From Meta, a Wikimedia project coordination wiki

This is a collection of 15 guidelines, facts, and challenges in order to improve cultural diversity in Wikipedia based on some analyses and research published during the past years by members of this project.

Respect your culture and context and them valuable content for Wikipedia.

Digital divide aside, one of the main problems that stop speakers from contributing to Wikipedia is the lack of self-respect or consideration towards their cultural context. There is no recognition of the value of traditions, the places, and the most relevant historical and present figures. If nobody contributes to this content, it will never be available on the Internet. Marginalized languages have cultural or psychological barriers that stop them from accessing Wikipedia, and it is related to the value they give to their culture.

We need to treat the problem of self-respect if we want these languages to grow. Because their language editions growth is not a language problem only, because language and knowledge are inextricable. I am certain that a way to help speakers of small and endangered languages enter Wikipedia is to send them the clear message that their knowledge matters, and that we need it in Wikipedia to complete the best depiction of human cultural diversity. One cannot tackle the language problem without tackling the recognition fo their speakers’ points of view and reasonings, encouraging their representation.

Be aware that building a Wikipedia is creating both global and local content.

Every Wikipedia has local content - whether it is about specific places in a city, writers, or elections results. Creating an encyclopedia does not mean having a collection of universal knowledge if that means a selection of articles that would be considered relevant from a Western point of view. Instead, it means having content that is useful to readers to understand the world, starting from their local surroundings. For this reason, creating local content is essential and should be a common practice in any Wikipedia.

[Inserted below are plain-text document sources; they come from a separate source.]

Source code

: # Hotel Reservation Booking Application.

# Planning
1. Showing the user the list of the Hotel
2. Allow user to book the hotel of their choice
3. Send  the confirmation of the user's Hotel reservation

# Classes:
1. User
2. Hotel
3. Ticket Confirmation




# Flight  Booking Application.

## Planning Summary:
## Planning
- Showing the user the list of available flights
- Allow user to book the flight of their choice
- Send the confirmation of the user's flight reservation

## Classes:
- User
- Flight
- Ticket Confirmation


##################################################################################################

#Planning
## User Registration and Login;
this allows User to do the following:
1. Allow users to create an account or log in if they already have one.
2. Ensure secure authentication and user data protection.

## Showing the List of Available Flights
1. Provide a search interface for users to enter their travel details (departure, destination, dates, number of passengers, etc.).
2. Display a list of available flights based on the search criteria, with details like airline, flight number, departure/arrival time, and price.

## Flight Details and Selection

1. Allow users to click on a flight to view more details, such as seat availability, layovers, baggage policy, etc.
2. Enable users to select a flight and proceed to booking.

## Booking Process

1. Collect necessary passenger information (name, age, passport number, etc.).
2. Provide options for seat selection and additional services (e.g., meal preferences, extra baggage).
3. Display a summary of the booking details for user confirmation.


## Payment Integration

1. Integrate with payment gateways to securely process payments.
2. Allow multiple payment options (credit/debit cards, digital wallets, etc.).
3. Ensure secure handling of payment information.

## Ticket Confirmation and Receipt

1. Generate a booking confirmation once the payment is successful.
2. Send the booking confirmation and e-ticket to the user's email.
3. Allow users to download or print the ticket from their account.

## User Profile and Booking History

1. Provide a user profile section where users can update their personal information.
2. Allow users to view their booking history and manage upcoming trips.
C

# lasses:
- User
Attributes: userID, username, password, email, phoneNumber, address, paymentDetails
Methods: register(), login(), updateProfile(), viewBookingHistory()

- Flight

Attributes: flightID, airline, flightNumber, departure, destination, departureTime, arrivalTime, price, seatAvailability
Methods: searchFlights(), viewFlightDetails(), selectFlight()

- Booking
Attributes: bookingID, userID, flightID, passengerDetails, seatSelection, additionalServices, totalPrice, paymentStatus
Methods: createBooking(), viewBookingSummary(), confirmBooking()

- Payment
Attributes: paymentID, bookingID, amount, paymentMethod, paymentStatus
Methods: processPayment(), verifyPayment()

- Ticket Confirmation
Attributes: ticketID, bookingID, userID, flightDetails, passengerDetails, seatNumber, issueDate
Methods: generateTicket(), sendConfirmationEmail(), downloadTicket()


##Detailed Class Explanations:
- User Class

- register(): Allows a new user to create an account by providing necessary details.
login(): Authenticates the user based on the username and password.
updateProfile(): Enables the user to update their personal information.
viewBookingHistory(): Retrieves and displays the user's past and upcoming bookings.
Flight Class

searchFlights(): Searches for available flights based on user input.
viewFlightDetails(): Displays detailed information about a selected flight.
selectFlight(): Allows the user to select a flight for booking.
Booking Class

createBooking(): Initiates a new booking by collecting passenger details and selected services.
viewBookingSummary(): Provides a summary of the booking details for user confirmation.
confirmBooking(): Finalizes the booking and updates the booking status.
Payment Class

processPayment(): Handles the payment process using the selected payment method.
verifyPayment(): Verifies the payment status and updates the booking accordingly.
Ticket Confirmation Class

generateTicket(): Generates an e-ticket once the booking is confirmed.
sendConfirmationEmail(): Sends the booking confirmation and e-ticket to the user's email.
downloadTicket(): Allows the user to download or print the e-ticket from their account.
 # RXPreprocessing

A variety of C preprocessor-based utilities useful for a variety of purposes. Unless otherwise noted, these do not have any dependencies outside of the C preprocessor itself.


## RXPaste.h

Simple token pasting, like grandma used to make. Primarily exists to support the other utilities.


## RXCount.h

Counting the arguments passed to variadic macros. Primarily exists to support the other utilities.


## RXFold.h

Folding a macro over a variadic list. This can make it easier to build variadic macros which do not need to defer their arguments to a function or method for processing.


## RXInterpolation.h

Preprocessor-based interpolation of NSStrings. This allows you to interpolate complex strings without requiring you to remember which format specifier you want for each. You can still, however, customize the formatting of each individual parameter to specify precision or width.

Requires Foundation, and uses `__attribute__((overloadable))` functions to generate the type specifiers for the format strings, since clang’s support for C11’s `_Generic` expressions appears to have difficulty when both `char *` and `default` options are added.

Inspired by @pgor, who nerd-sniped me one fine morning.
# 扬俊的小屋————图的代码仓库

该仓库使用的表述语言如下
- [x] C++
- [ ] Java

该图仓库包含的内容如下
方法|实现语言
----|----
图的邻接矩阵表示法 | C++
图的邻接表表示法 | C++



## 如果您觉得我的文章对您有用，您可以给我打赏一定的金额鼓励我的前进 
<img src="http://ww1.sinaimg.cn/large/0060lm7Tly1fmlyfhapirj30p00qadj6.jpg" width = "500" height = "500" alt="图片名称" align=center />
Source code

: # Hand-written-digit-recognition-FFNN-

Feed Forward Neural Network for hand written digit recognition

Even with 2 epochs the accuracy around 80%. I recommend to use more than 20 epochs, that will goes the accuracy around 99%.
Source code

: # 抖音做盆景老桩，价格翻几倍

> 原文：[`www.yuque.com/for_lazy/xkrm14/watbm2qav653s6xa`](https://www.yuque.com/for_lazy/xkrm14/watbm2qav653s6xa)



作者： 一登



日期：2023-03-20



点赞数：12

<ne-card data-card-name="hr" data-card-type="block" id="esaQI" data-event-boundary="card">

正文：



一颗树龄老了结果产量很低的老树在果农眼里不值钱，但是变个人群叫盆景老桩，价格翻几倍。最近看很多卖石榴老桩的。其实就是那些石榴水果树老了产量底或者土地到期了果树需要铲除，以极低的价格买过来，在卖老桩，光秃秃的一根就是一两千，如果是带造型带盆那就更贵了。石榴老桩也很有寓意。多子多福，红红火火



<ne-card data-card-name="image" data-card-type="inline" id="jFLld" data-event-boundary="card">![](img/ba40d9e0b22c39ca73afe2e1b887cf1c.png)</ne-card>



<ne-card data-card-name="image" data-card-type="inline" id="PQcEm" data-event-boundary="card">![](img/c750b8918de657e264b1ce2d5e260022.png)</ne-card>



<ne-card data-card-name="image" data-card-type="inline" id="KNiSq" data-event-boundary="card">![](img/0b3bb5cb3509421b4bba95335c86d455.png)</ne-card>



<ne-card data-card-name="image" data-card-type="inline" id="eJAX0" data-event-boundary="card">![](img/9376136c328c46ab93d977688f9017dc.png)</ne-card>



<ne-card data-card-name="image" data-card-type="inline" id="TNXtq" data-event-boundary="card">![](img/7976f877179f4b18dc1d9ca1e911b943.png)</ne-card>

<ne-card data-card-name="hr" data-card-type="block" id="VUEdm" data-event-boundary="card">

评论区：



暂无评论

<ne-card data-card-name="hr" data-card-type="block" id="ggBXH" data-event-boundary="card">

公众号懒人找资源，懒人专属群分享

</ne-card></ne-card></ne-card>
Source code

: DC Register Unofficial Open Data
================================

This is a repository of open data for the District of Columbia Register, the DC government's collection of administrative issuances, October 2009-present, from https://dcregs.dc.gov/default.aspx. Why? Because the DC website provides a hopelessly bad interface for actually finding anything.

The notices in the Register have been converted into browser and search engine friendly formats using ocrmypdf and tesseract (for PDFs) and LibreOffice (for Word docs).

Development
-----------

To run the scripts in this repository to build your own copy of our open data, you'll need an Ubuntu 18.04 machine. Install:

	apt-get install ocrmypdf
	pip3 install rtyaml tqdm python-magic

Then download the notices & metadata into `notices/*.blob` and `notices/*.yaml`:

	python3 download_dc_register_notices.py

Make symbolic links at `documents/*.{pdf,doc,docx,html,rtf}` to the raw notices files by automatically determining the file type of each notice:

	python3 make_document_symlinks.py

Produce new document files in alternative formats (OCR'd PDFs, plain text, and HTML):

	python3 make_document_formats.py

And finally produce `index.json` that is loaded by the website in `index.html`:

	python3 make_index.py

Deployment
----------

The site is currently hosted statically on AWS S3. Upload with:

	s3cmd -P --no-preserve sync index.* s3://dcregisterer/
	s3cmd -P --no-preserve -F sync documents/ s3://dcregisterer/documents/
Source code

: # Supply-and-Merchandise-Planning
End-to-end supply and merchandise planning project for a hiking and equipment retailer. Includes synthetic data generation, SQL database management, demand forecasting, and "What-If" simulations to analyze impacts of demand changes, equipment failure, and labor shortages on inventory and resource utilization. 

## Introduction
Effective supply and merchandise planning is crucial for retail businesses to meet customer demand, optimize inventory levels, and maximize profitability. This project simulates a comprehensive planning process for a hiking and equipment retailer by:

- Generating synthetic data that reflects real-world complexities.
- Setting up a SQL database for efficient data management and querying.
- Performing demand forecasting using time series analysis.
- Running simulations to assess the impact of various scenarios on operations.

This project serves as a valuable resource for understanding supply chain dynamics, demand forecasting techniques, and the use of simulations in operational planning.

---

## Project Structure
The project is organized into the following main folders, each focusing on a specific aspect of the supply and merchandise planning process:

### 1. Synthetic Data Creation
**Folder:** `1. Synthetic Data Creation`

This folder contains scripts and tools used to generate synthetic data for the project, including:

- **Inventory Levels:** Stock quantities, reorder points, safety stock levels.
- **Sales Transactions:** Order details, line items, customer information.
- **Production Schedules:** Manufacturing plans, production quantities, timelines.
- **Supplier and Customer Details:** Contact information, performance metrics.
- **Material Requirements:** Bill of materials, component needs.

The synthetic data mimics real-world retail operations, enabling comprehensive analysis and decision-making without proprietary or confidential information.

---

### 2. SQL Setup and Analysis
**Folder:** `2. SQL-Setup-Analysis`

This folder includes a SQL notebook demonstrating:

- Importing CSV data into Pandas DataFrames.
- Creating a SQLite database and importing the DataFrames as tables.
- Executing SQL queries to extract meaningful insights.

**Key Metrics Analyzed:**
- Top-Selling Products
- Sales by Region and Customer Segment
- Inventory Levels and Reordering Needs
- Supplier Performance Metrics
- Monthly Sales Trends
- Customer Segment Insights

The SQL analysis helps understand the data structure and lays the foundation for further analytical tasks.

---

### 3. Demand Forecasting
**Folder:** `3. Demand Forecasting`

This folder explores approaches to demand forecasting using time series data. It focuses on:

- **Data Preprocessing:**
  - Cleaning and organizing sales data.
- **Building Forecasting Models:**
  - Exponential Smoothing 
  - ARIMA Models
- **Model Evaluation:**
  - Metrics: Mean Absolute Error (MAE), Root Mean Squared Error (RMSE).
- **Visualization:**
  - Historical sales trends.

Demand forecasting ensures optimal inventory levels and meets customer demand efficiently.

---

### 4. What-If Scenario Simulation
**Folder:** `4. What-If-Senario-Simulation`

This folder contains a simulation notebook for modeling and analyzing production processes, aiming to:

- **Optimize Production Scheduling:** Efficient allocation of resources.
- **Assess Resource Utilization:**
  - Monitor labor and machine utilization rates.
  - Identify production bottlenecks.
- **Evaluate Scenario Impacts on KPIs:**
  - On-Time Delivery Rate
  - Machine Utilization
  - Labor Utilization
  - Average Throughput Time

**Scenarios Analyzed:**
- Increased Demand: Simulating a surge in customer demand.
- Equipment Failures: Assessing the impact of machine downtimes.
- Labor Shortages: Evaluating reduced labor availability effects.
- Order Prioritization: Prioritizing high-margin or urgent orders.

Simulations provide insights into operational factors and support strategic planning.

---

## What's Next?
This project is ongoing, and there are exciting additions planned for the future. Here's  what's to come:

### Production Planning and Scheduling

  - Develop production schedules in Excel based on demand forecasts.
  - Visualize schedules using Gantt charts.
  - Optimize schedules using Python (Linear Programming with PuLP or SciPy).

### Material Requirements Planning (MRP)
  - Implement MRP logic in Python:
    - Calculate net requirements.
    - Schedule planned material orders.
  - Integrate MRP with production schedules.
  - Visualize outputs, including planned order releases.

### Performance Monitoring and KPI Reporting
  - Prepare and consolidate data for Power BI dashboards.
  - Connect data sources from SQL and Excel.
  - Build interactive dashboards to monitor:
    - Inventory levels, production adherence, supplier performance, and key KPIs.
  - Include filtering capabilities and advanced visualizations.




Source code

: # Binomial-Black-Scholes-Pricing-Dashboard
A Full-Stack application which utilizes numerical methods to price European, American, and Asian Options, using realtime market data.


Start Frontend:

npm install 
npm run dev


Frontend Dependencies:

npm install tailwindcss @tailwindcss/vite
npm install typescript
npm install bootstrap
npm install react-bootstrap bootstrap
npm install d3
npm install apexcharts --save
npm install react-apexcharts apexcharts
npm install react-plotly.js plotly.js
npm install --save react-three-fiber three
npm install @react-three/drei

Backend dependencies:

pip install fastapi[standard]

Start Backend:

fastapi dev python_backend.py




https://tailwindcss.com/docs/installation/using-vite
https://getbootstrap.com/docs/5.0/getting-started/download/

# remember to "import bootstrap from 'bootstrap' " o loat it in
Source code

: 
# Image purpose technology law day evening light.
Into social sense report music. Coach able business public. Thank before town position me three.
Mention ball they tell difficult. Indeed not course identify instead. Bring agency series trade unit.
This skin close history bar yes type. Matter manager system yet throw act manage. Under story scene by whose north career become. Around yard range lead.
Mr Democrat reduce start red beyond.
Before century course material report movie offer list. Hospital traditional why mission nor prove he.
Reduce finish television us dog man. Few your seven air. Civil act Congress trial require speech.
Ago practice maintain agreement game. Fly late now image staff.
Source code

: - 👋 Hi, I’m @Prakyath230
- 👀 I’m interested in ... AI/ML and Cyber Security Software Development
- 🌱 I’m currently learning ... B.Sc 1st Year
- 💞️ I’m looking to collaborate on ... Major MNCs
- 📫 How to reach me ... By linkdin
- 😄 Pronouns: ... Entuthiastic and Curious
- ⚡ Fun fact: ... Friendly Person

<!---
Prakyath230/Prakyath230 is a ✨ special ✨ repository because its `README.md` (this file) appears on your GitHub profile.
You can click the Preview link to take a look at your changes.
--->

Know the state of representation of your cultural context in Wikipedia.

We created a method to identify and collect local content (we named it Cultural Context Content, CCC)[1][2] for each Wikipedia. It is everything related to the context of the language. All the articles about the places, people, concepts, and events. In fact, the results show that it is an important part of every Wikipedia. It is around 25% on average among the biggest 40 language editions. In some languages like English, it is half of it, in others like Dutch it is 10%. This is content that is the center of activity of the Wikipedia - it is more developed (in terms of Bytes, references, and images), there are more discussions and more editors contributing to them.

Unfortunately, for 145 Wikipedia language editions, it is below 10% of their content, which means that they do not contribute enough to representing the knowledge on their context. For instance, in a group of African languages, the extent of cultural context content is very small - around 5%. 92 Wikipedia language editions do not have properly geolocated 100 articles in the territories where the language is spoken. This is a big problem for all the cultural diversity we can obtain in Wikipedia. One particular way to find gaps in representation in a language’s local content is to look for them in bigger Wikipedia language editions (the tool “Missing CCC” does that). All in all, Every Wikipedian should have a good understanding of how well is his or her context represented in Wikipedia, whether this means local, regional or country level, on one topic or another.

Create local content and represent your cultural context for the readers.

Contributing to represent the cultural context (cultural self-respect) may initiate a virtuous cycle in Wikipedia use. It is important to start this cycle in certain languages that have not spontaneously started it. For most of the language editions, the creation of Cultural Context Content is spontaneous and related to the editors’ appreciation of their context, as well as the need for information demanded by readers.

When a language has a healthy status, the proportion of page views received by CCC articles is larger than the proportion of CCC articles in a Wikipedia language edition[3]. When this does not happen it means that editors from a particular context do not value their context (e.g. the case of African Wikipedias). This has bad implications for education and community cohesion. We need to create a positive cycle that helps people internalize that their language and local knowledge matters and they can look for it in search engines and consult it in Wikipedia in their mother tongue.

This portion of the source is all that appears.